BAENGNYEONG ISLAND, South Korea, March 30, 2010 (AFP) – President Lee Myung-Bak ordered South Korea’s military Tuesday to stay alert against North Korea, after a mystery blast sank one of its warships near the tense border.
“Since the incident happened at the frontline, the government should be thoroughly prepared to cope with any movement on the part of North Korea,” he told a cabinet meeting in Seoul, according to a presidential statement.
“The armed forces are urged to maintain full alert without the slightest breach,” Lee said, before flying by helicopter to Baengnyeong Island near the disputed boundary with an escort of jet fighters.
Lee cautioned against drawing a “hasty conclusion” about the blast which tore a 1,200-tonne corvette in two late Friday and left 46 sailors missing.
South Korean Navy Ship Salvage Unit members launch rubber boats from Landing Ship Tank LST-685 Seonginbong to search for possible survivors and bodies on March 29, 2010. AFP photo
His defence minister Kim Tae-Young said Monday a drifting North Korean mine dating back to the 1950-53 war might have caused the blast, or that the North might have intentionally sent a mine floating towards the ship.
Seoul officials have not raised any evidence the North was to blame for the sinking near the Yellow Sea border, the scene of deadly naval clashes in 1999 and 2002 and of a firefight last November.
US Deputy Secretary of State James Steinberg said in Washington he had heard nothing to implicate any other country in the tragedy.
Lee later Tuesday became the country’s first president to visit Baengnyeong Island, 16 kilometres (10 miles) from North Korea’s coast, where guided missile and artillery batteries are deployed.
“Fighter jets were on patrol during his trip to the island because it is very close to major North Korean military camps,” said his spokesman Park Sun-Kyoo.
The president’s helicopter landed on an amphibious landing ship supervising the rescue. He travelled by small boat to another ship for a briefing and visited a Marine Corp base on the island to meet families of the missing.

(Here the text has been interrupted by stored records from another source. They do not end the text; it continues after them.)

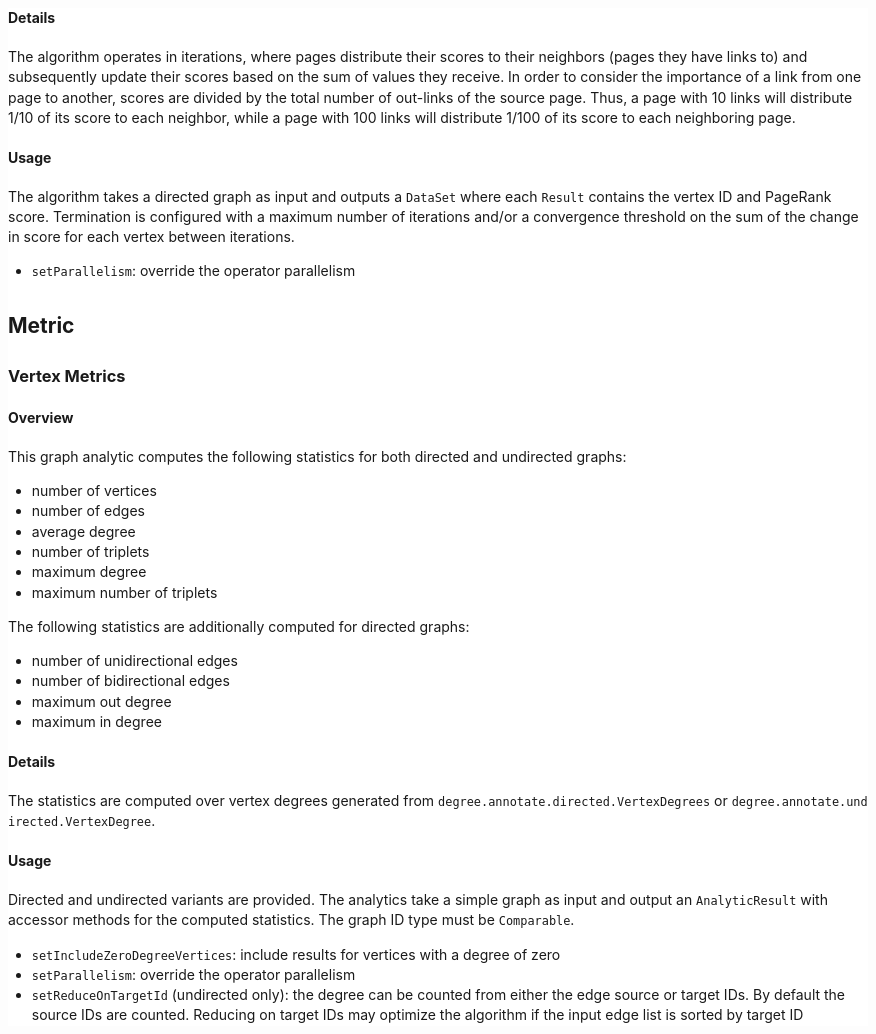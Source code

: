 #### Details
The algorithm operates in iterations, where pages distribute their scores to their neighbors (pages they have links to)
and subsequently update their scores based on the sum of values they receive. In order to consider the importance of a
link from one page to another, scores are divided by the total number of out-links of the source page. Thus, a page with
10 links will distribute 1/10 of its score to each neighbor, while a page with 100 links will distribute 1/100 of its
score to each neighboring page.

#### Usage
The algorithm takes a directed graph as input and outputs a `DataSet` where each `Result` contains the vertex ID and
PageRank score. Termination is configured with a maximum number of iterations and/or a convergence threshold
on the sum of the change in score for each vertex between iterations.

* `setParallelism`: override the operator parallelism

## Metric

### Vertex Metrics

#### Overview
This graph analytic computes the following statistics for both directed and undirected graphs:
- number of vertices
- number of edges
- average degree
- number of triplets
- maximum degree
- maximum number of triplets

The following statistics are additionally computed for directed graphs:
- number of unidirectional edges
- number of bidirectional edges
- maximum out degree
- maximum in degree

#### Details
The statistics are computed over vertex degrees generated from `degree.annotate.directed.VertexDegrees` or
`degree.annotate.undirected.VertexDegree`.

#### Usage
Directed and undirected variants are provided. The analytics take a simple graph as input and output an `AnalyticResult`
with accessor methods for the computed statistics. The graph ID type must be `Comparable`.

* `setIncludeZeroDegreeVertices`: include results for vertices with a degree of zero
* `setParallelism`: override the operator parallelism
* `setReduceOnTargetId` (undirected only): the degree can be counted from either the edge source or target IDs. By default the source IDs are counted. Reducing on target IDs may optimize the algorithm if the input edge list is sorted by target ID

Rescuers refused to abandon hope for sailors feared trapped in the stern section of the 88-metre (290 foot) Cheonan, even though divers Monday heard no response when they banged on the sunken hull.
“Work is under way in the belief that there could be survivors,” military spokesman Lee Ki-Shik said.
Rescuers late Monday injected oxygen through a crack into the stern, which rests at a 90 degree angle on the bed of the Yellow Sea. But divers could not find a way inside amid swift currents and cold murky water.
They were trying again Tuesday to access both sections.
A total of 58 crewmen were saved soon after the ship went down in near-freezing waters off Baengnyeong island. No one has been saved since then despite a major air and sea search, which Tuesday involved 19 South Korean or US vessels, eight helicopters and 170 rescue personnel.